The answer must be the full data, restated word for word, with no pictures in it.

=== Saved entries ===
········

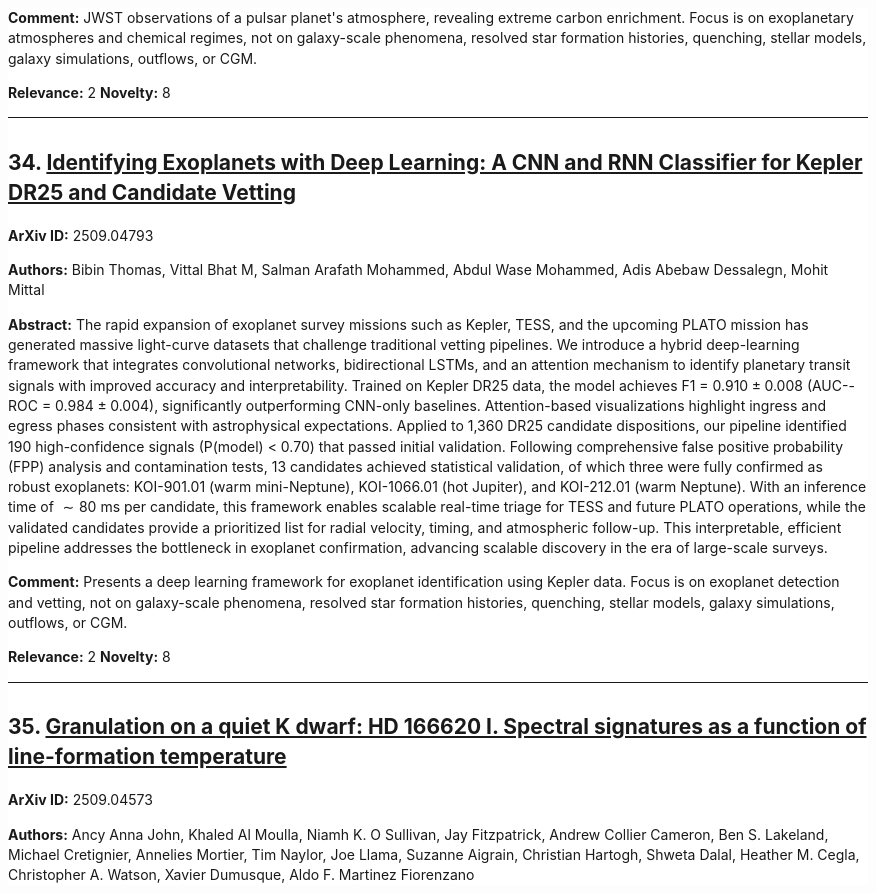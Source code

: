 **Comment:** JWST observations of a pulsar planet's atmosphere, revealing extreme carbon enrichment. Focus is on exoplanetary atmospheres and chemical regimes, not on galaxy-scale phenomena, resolved star formation histories, quenching, stellar models, galaxy simulations, outflows, or CGM.

**Relevance:** 2
**Novelty:** 8

---

## 34. [Identifying Exoplanets with Deep Learning: A CNN and RNN Classifier for Kepler DR25 and Candidate Vetting](https://arxiv.org/abs/2509.04793) <a id="link34"></a>

**ArXiv ID:** 2509.04793

**Authors:** Bibin Thomas, Vittal Bhat M, Salman Arafath Mohammed, Abdul Wase Mohammed, Adis Abebaw Dessalegn, Mohit Mittal

**Abstract:** The rapid expansion of exoplanet survey missions such as Kepler, TESS, and the upcoming PLATO mission has generated massive light-curve datasets that challenge traditional vetting pipelines. We introduce a hybrid deep-learning framework that integrates convolutional networks, bidirectional LSTMs, and an attention mechanism to identify planetary transit signals with improved accuracy and interpretability. Trained on Kepler DR25 data, the model achieves F1 = $0.910 \pm 0.008$ (AUC--ROC = $0.984 \pm 0.004$), significantly outperforming CNN-only baselines. Attention-based visualizations highlight ingress and egress phases consistent with astrophysical expectations. Applied to 1,360 DR25 candidate dispositions, our pipeline identified 190 high-confidence signals (P(model) $<$ 0.70) that passed initial validation. Following comprehensive false positive probability (FPP) analysis and contamination tests, 13 candidates achieved statistical validation, of which three were fully confirmed as robust exoplanets: KOI-901.01 (warm mini-Neptune), KOI-1066.01 (hot Jupiter), and KOI-212.01 (warm Neptune). With an inference time of $\sim 80$ ms per candidate, this framework enables scalable real-time triage for TESS and future PLATO operations, while the validated candidates provide a prioritized list for radial velocity, timing, and atmospheric follow-up. This interpretable, efficient pipeline addresses the bottleneck in exoplanet confirmation, advancing scalable discovery in the era of large-scale surveys.

**Comment:** Presents a deep learning framework for exoplanet identification using Kepler data. Focus is on exoplanet detection and vetting, not on galaxy-scale phenomena, resolved star formation histories, quenching, stellar models, galaxy simulations, outflows, or CGM.

**Relevance:** 2
**Novelty:** 8

---

## 35. [Granulation on a quiet K dwarf: HD 166620 I. Spectral signatures as a function of line-formation temperature](https://arxiv.org/abs/2509.04573) <a id="link35"></a>

**ArXiv ID:** 2509.04573

**Authors:** Ancy Anna John, Khaled Al Moulla, Niamh K. O Sullivan, Jay Fitzpatrick, Andrew Collier Cameron, Ben S. Lakeland, Michael Cretignier, Annelies Mortier, Tim Naylor, Joe Llama, Suzanne Aigrain, Christian Hartogh, Shweta Dalal, Heather M. Cegla, Christopher A. Watson, Xavier Dumusque, Aldo F. Martinez Fiorenzano
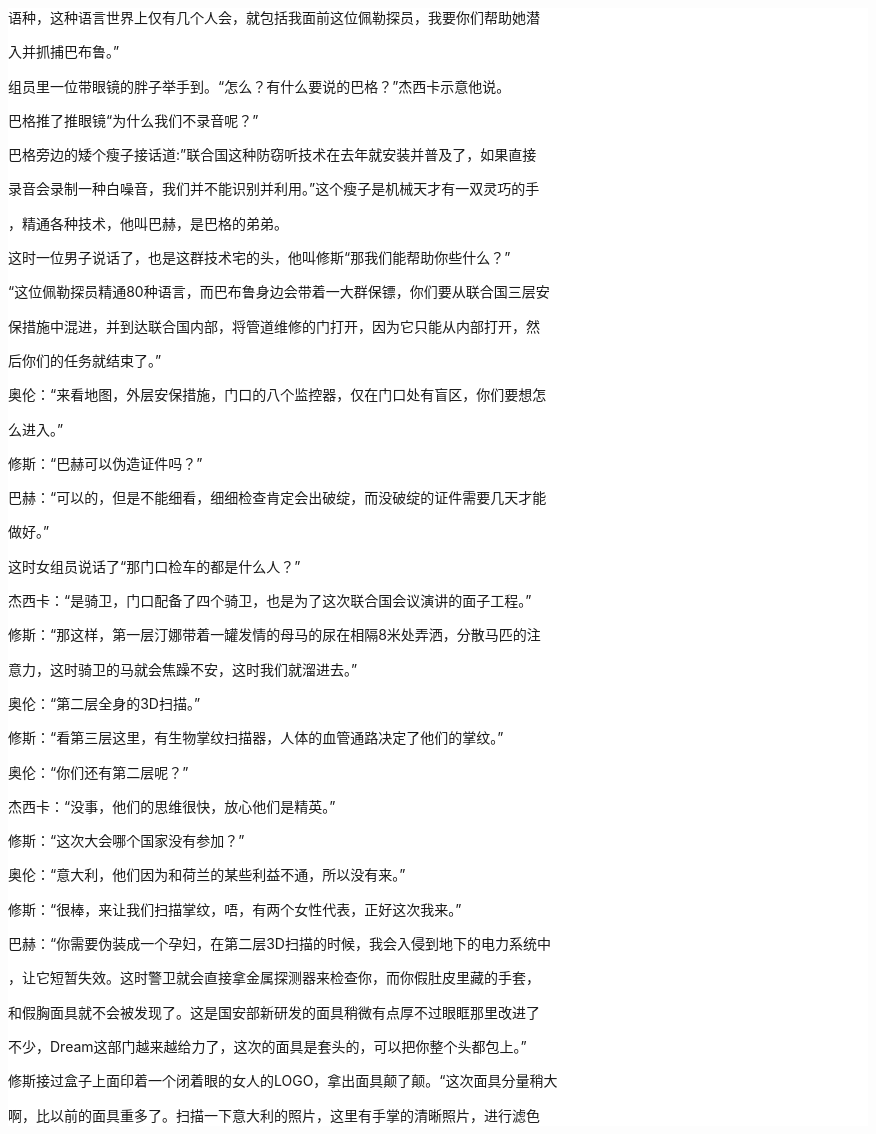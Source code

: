 语种，这种语言世界上仅有几个人会，就包括我面前这位佩勒探员，我要你们帮助她潜

入并抓捕巴布鲁。”

组员里一位带眼镜的胖子举手到。“怎么？有什么要说的巴格？”杰西卡示意他说。

巴格推了推眼镜“为什么我们不录音呢？”

巴格旁边的矮个瘦子接话道:”联合国这种防窃听技术在去年就安装并普及了，如果直接

录音会录制一种白噪音，我们并不能识别并利用。”这个瘦子是机械天才有一双灵巧的手

，精通各种技术，他叫巴赫，是巴格的弟弟。

这时一位男子说话了，也是这群技术宅的头，他叫修斯“那我们能帮助你些什么？”

“这位佩勒探员精通80种语言，而巴布鲁身边会带着一大群保镖，你们要从联合国三层安

保措施中混进，并到达联合国内部，将管道维修的门打开，因为它只能从内部打开，然

后你们的任务就结束了。”

奥伦：“来看地图，外层安保措施，门口的八个监控器，仅在门口处有盲区，你们要想怎

么进入。”

修斯：“巴赫可以伪造证件吗？”

巴赫：“可以的，但是不能细看，细细检查肯定会出破绽，而没破绽的证件需要几天才能

做好。”

这时女组员说话了“那门口检车的都是什么人？”

杰西卡：“是骑卫，门口配备了四个骑卫，也是为了这次联合国会议演讲的面子工程。”

修斯：“那这样，第一层汀娜带着一罐发情的母马的尿在相隔8米处弄洒，分散马匹的注

意力，这时骑卫的马就会焦躁不安，这时我们就溜进去。”

奥伦：“第二层全身的3D扫描。”

修斯：“看第三层这里，有生物掌纹扫描器，人体的血管通路决定了他们的掌纹。”

奥伦：“你们还有第二层呢？”

杰西卡：“没事，他们的思维很快，放心他们是精英。”

修斯：“这次大会哪个国家没有参加？”

奥伦：“意大利，他们因为和荷兰的某些利益不通，所以没有来。”

修斯：“很棒，来让我们扫描掌纹，唔，有两个女性代表，正好这次我来。”

巴赫：“你需要伪装成一个孕妇，在第二层3D扫描的时候，我会入侵到地下的电力系统中

，让它短暂失效。这时警卫就会直接拿金属探测器来检查你，而你假肚皮里藏的手套，

和假胸面具就不会被发现了。这是国安部新研发的面具稍微有点厚不过眼眶那里改进了

不少，Dream这部门越来越给力了，这次的面具是套头的，可以把你整个头都包上。”

修斯接过盒子上面印着一个闭着眼的女人的LOGO，拿出面具颠了颠。“这次面具分量稍大

啊，比以前的面具重多了。扫描一下意大利的照片，这里有手掌的清晰照片，进行滤色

········

=== SOLUTION TO THIS EXERCISE ===
Source code

: **Comment:** JWST observations of a pulsar planet's atmosphere, revealing extreme carbon enrichment. Focus is on exoplanetary atmospheres and chemical regimes, not on galaxy-scale phenomena, resolved star formation histories, quenching, stellar models, galaxy simulations, outflows, or CGM.

**Relevance:** 2
**Novelty:** 8

---

## 34. [Identifying Exoplanets with Deep Learning: A CNN and RNN Classifier for Kepler DR25 and Candidate Vetting](https://arxiv.org/abs/2509.04793) <a id="link34"></a>

**ArXiv ID:** 2509.04793

**Authors:** Bibin Thomas, Vittal Bhat M, Salman Arafath Mohammed, Abdul Wase Mohammed, Adis Abebaw Dessalegn, Mohit Mittal

**Abstract:** The rapid expansion of exoplanet survey missions such as Kepler, TESS, and the upcoming PLATO mission has generated massive light-curve datasets that challenge traditional vetting pipelines. We introduce a hybrid deep-learning framework that integrates convolutional networks, bidirectional LSTMs, and an attention mechanism to identify planetary transit signals with improved accuracy and interpretability. Trained on Kepler DR25 data, the model achieves F1 = $0.910 \pm 0.008$ (AUC--ROC = $0.984 \pm 0.004$), significantly outperforming CNN-only baselines. Attention-based visualizations highlight ingress and egress phases consistent with astrophysical expectations. Applied to 1,360 DR25 candidate dispositions, our pipeline identified 190 high-confidence signals (P(model) $<$ 0.70) that passed initial validation. Following comprehensive false positive probability (FPP) analysis and contamination tests, 13 candidates achieved statistical validation, of which three were fully confirmed as robust exoplanets: KOI-901.01 (warm mini-Neptune), KOI-1066.01 (hot Jupiter), and KOI-212.01 (warm Neptune). With an inference time of $\sim 80$ ms per candidate, this framework enables scalable real-time triage for TESS and future PLATO operations, while the validated candidates provide a prioritized list for radial velocity, timing, and atmospheric follow-up. This interpretable, efficient pipeline addresses the bottleneck in exoplanet confirmation, advancing scalable discovery in the era of large-scale surveys.

**Comment:** Presents a deep learning framework for exoplanet identification using Kepler data. Focus is on exoplanet detection and vetting, not on galaxy-scale phenomena, resolved star formation histories, quenching, stellar models, galaxy simulations, outflows, or CGM.

**Relevance:** 2
**Novelty:** 8

---

## 35. [Granulation on a quiet K dwarf: HD 166620 I. Spectral signatures as a function of line-formation temperature](https://arxiv.org/abs/2509.04573) <a id="link35"></a>

**ArXiv ID:** 2509.04573

**Authors:** Ancy Anna John, Khaled Al Moulla, Niamh K. O Sullivan, Jay Fitzpatrick, Andrew Collier Cameron, Ben S. Lakeland, Michael Cretignier, Annelies Mortier, Tim Naylor, Joe Llama, Suzanne Aigrain, Christian Hartogh, Shweta Dalal, Heather M. Cegla, Christopher A. Watson, Xavier Dumusque, Aldo F. Martinez Fiorenzano
Source code

: 语种，这种语言世界上仅有几个人会，就包括我面前这位佩勒探员，我要你们帮助她潜

入并抓捕巴布鲁。”

组员里一位带眼镜的胖子举手到。“怎么？有什么要说的巴格？”杰西卡示意他说。

巴格推了推眼镜“为什么我们不录音呢？”

巴格旁边的矮个瘦子接话道:”联合国这种防窃听技术在去年就安装并普及了，如果直接

录音会录制一种白噪音，我们并不能识别并利用。”这个瘦子是机械天才有一双灵巧的手

，精通各种技术，他叫巴赫，是巴格的弟弟。

这时一位男子说话了，也是这群技术宅的头，他叫修斯“那我们能帮助你些什么？”

“这位佩勒探员精通80种语言，而巴布鲁身边会带着一大群保镖，你们要从联合国三层安

保措施中混进，并到达联合国内部，将管道维修的门打开，因为它只能从内部打开，然

后你们的任务就结束了。”

奥伦：“来看地图，外层安保措施，门口的八个监控器，仅在门口处有盲区，你们要想怎

么进入。”

修斯：“巴赫可以伪造证件吗？”

巴赫：“可以的，但是不能细看，细细检查肯定会出破绽，而没破绽的证件需要几天才能

做好。”

这时女组员说话了“那门口检车的都是什么人？”

杰西卡：“是骑卫，门口配备了四个骑卫，也是为了这次联合国会议演讲的面子工程。”

修斯：“那这样，第一层汀娜带着一罐发情的母马的尿在相隔8米处弄洒，分散马匹的注

意力，这时骑卫的马就会焦躁不安，这时我们就溜进去。”

奥伦：“第二层全身的3D扫描。”

修斯：“看第三层这里，有生物掌纹扫描器，人体的血管通路决定了他们的掌纹。”

奥伦：“你们还有第二层呢？”

杰西卡：“没事，他们的思维很快，放心他们是精英。”

修斯：“这次大会哪个国家没有参加？”

奥伦：“意大利，他们因为和荷兰的某些利益不通，所以没有来。”

修斯：“很棒，来让我们扫描掌纹，唔，有两个女性代表，正好这次我来。”

巴赫：“你需要伪装成一个孕妇，在第二层3D扫描的时候，我会入侵到地下的电力系统中

，让它短暂失效。这时警卫就会直接拿金属探测器来检查你，而你假肚皮里藏的手套，

和假胸面具就不会被发现了。这是国安部新研发的面具稍微有点厚不过眼眶那里改进了

不少，Dream这部门越来越给力了，这次的面具是套头的，可以把你整个头都包上。”

修斯接过盒子上面印着一个闭着眼的女人的LOGO，拿出面具颠了颠。“这次面具分量稍大

啊，比以前的面具重多了。扫描一下意大利的照片，这里有手掌的清晰照片，进行滤色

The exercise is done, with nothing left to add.